The problem:
Output the entries exactly as they appear. Pictures should not be included.

(Stored data entries)
——————————

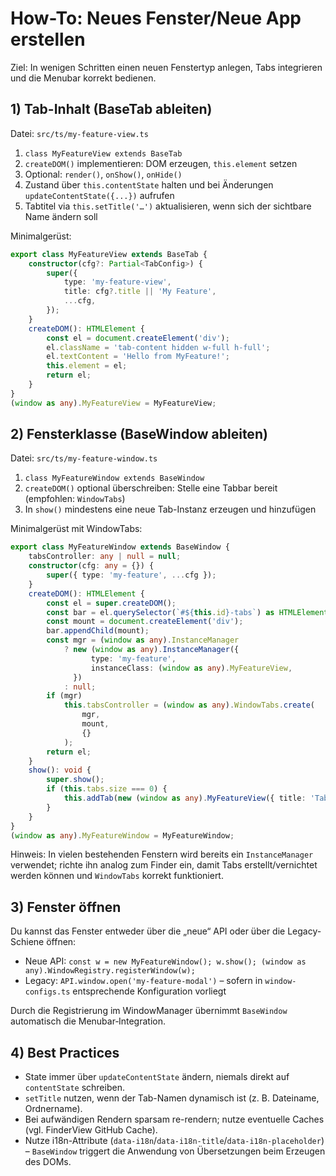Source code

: # How-To: Neues Fenster/Neue App erstellen

Ziel: In wenigen Schritten einen neuen Fenstertyp anlegen, Tabs integrieren und die Menubar korrekt bedienen.

## 1) Tab-Inhalt (BaseTab ableiten)

Datei: `src/ts/my-feature-view.ts`

1. `class MyFeatureView extends BaseTab`
2. `createDOM()` implementieren: DOM erzeugen, `this.element` setzen
3. Optional: `render()`, `onShow()`, `onHide()`
4. Zustand über `this.contentState` halten und bei Änderungen `updateContentState({...})` aufrufen
5. Tabtitel via `this.setTitle('…')` aktualisieren, wenn sich der sichtbare Name ändern soll

Minimalgerüst:

```ts
export class MyFeatureView extends BaseTab {
    constructor(cfg?: Partial<TabConfig>) {
        super({
            type: 'my-feature-view',
            title: cfg?.title || 'My Feature',
            ...cfg,
        });
    }
    createDOM(): HTMLElement {
        const el = document.createElement('div');
        el.className = 'tab-content hidden w-full h-full';
        el.textContent = 'Hello from MyFeature!';
        this.element = el;
        return el;
    }
}
(window as any).MyFeatureView = MyFeatureView;
```

## 2) Fensterklasse (BaseWindow ableiten)

Datei: `src/ts/my-feature-window.ts`

1. `class MyFeatureWindow extends BaseWindow`
2. `createDOM()` optional überschreiben: Stelle eine Tabbar bereit (empfohlen: `WindowTabs`)
3. In `show()` mindestens eine neue Tab-Instanz erzeugen und hinzufügen

Minimalgerüst mit WindowTabs:

```ts
export class MyFeatureWindow extends BaseWindow {
    tabsController: any | null = null;
    constructor(cfg: any = {}) {
        super({ type: 'my-feature', ...cfg });
    }
    createDOM(): HTMLElement {
        const el = super.createDOM();
        const bar = el.querySelector(`#${this.id}-tabs`) as HTMLElement;
        const mount = document.createElement('div');
        bar.appendChild(mount);
        const mgr = (window as any).InstanceManager
            ? new (window as any).InstanceManager({
                  type: 'my-feature',
                  instanceClass: (window as any).MyFeatureView,
              })
            : null;
        if (mgr)
            this.tabsController = (window as any).WindowTabs.create(
                mgr,
                mount,
                {}
            );
        return el;
    }
    show(): void {
        super.show();
        if (this.tabs.size === 0) {
            this.addTab(new (window as any).MyFeatureView({ title: 'Tab 1' }));
        }
    }
}
(window as any).MyFeatureWindow = MyFeatureWindow;
```

Hinweis: In vielen bestehenden Fenstern wird bereits ein `InstanceManager` verwendet; richte ihn analog zum Finder ein, damit Tabs erstellt/vernichtet werden können und `WindowTabs` korrekt funktioniert.

## 3) Fenster öffnen

Du kannst das Fenster entweder über die „neue“ API oder über die Legacy-Schiene öffnen:

- Neue API: `const w = new MyFeatureWindow(); w.show(); (window as any).WindowRegistry.registerWindow(w);`
- Legacy: `API.window.open('my-feature-modal')` – sofern in `window-configs.ts` entsprechende Konfiguration vorliegt

Durch die Registrierung im WindowManager übernimmt `BaseWindow` automatisch die Menubar‑Integration.

## 4) Best Practices

- State immer über `updateContentState` ändern, niemals direkt auf `contentState` schreiben.
- `setTitle` nutzen, wenn der Tab-Namen dynamisch ist (z. B. Dateiname, Ordnername).
- Bei aufwändigen Rendern sparsam re-rendern; nutze eventuelle Caches (vgl. FinderView GitHub Cache).
- Nutze i18n-Attribute (`data-i18n`/`data-i18n-title`/`data-i18n-placeholder`) – `BaseWindow` triggert die Anwendung von Übersetzungen beim Erzeugen des DOMs.
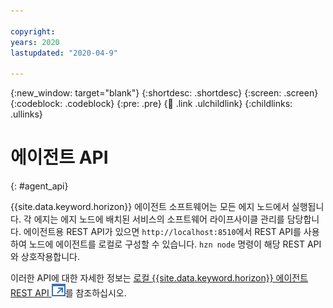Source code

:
 ```yaml
---

copyright:
years: 2020
lastupdated: "2020-04-9"

---
```


{:new_window: target="blank"}
{:shortdesc: .shortdesc}
{:screen: .screen}
{:codeblock: .codeblock}
{:pre: .pre}
{:child: .link .ulchildlink}
{:childlinks: .ullinks}

# 에이전트 API
{: #agent_api}

{{site.data.keyword.horizon}} 에이전트 소프트웨어는 모든 에지 노드에서 실행됩니다. 각 에지는 에지 노드에 배치된 서비스의 소프트웨어 라이프사이클 관리를 담당합니다. 에이전트용 REST API가 있으면 `http://localhost:8510`에서 REST API를 사용하여 노드에 에이전트를 로컬로 구성할 수 있습니다. `hzn node` 명령이 해당 REST API와 상호작용합니다.

이러한 API에 대한 자세한 정보는 [로컬 {{site.data.keyword.horizon}} 에이전트 REST API ![새 탭에서 열림](../../images/icons/launch-glyph.svg "새 탭에서 열림")](https://github.com/open-horizon/anax/blob/master/doc/api.md)를 참조하십시오.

——————————

Answer box:
Source code

: # How-To: Neues Fenster/Neue App erstellen

Ziel: In wenigen Schritten einen neuen Fenstertyp anlegen, Tabs integrieren und die Menubar korrekt bedienen.

## 1) Tab-Inhalt (BaseTab ableiten)

Datei: `src/ts/my-feature-view.ts`

1. `class MyFeatureView extends BaseTab`
2. `createDOM()` implementieren: DOM erzeugen, `this.element` setzen
3. Optional: `render()`, `onShow()`, `onHide()`
4. Zustand über `this.contentState` halten und bei Änderungen `updateContentState({...})` aufrufen
5. Tabtitel via `this.setTitle('…')` aktualisieren, wenn sich der sichtbare Name ändern soll

Minimalgerüst:

```ts
export class MyFeatureView extends BaseTab {
    constructor(cfg?: Partial<TabConfig>) {
        super({
            type: 'my-feature-view',
            title: cfg?.title || 'My Feature',
            ...cfg,
        });
    }
    createDOM(): HTMLElement {
        const el = document.createElement('div');
        el.className = 'tab-content hidden w-full h-full';
        el.textContent = 'Hello from MyFeature!';
        this.element = el;
        return el;
    }
}
(window as any).MyFeatureView = MyFeatureView;
```

## 2) Fensterklasse (BaseWindow ableiten)

Datei: `src/ts/my-feature-window.ts`

1. `class MyFeatureWindow extends BaseWindow`
2. `createDOM()` optional überschreiben: Stelle eine Tabbar bereit (empfohlen: `WindowTabs`)
3. In `show()` mindestens eine neue Tab-Instanz erzeugen und hinzufügen

Minimalgerüst mit WindowTabs:

```ts
export class MyFeatureWindow extends BaseWindow {
    tabsController: any | null = null;
    constructor(cfg: any = {}) {
        super({ type: 'my-feature', ...cfg });
    }
    createDOM(): HTMLElement {
        const el = super.createDOM();
        const bar = el.querySelector(`#${this.id}-tabs`) as HTMLElement;
        const mount = document.createElement('div');
        bar.appendChild(mount);
        const mgr = (window as any).InstanceManager
            ? new (window as any).InstanceManager({
                  type: 'my-feature',
                  instanceClass: (window as any).MyFeatureView,
              })
            : null;
        if (mgr)
            this.tabsController = (window as any).WindowTabs.create(
                mgr,
                mount,
                {}
            );
        return el;
    }
    show(): void {
        super.show();
        if (this.tabs.size === 0) {
            this.addTab(new (window as any).MyFeatureView({ title: 'Tab 1' }));
        }
    }
}
(window as any).MyFeatureWindow = MyFeatureWindow;
```

Hinweis: In vielen bestehenden Fenstern wird bereits ein `InstanceManager` verwendet; richte ihn analog zum Finder ein, damit Tabs erstellt/vernichtet werden können und `WindowTabs` korrekt funktioniert.

## 3) Fenster öffnen

Du kannst das Fenster entweder über die „neue“ API oder über die Legacy-Schiene öffnen:

- Neue API: `const w = new MyFeatureWindow(); w.show(); (window as any).WindowRegistry.registerWindow(w);`
- Legacy: `API.window.open('my-feature-modal')` – sofern in `window-configs.ts` entsprechende Konfiguration vorliegt

Durch die Registrierung im WindowManager übernimmt `BaseWindow` automatisch die Menubar‑Integration.

## 4) Best Practices

- State immer über `updateContentState` ändern, niemals direkt auf `contentState` schreiben.
- `setTitle` nutzen, wenn der Tab-Namen dynamisch ist (z. B. Dateiname, Ordnername).
- Bei aufwändigen Rendern sparsam re-rendern; nutze eventuelle Caches (vgl. FinderView GitHub Cache).
- Nutze i18n-Attribute (`data-i18n`/`data-i18n-title`/`data-i18n-placeholder`) – `BaseWindow` triggert die Anwendung von Übersetzungen beim Erzeugen des DOMs.
Source code

:
 ```yaml
---

copyright:
years: 2020
lastupdated: "2020-04-9"

---
```


{:new_window: target="blank"}
{:shortdesc: .shortdesc}
{:screen: .screen}
{:codeblock: .codeblock}
{:pre: .pre}
{:child: .link .ulchildlink}
{:childlinks: .ullinks}

# 에이전트 API
{: #agent_api}

{{site.data.keyword.horizon}} 에이전트 소프트웨어는 모든 에지 노드에서 실행됩니다. 각 에지는 에지 노드에 배치된 서비스의 소프트웨어 라이프사이클 관리를 담당합니다. 에이전트용 REST API가 있으면 `http://localhost:8510`에서 REST API를 사용하여 노드에 에이전트를 로컬로 구성할 수 있습니다. `hzn node` 명령이 해당 REST API와 상호작용합니다.

이러한 API에 대한 자세한 정보는 [로컬 {{site.data.keyword.horizon}} 에이전트 REST API ![새 탭에서 열림](../../images/icons/launch-glyph.svg "새 탭에서 열림")](https://github.com/open-horizon/anax/blob/master/doc/api.md)를 참조하십시오.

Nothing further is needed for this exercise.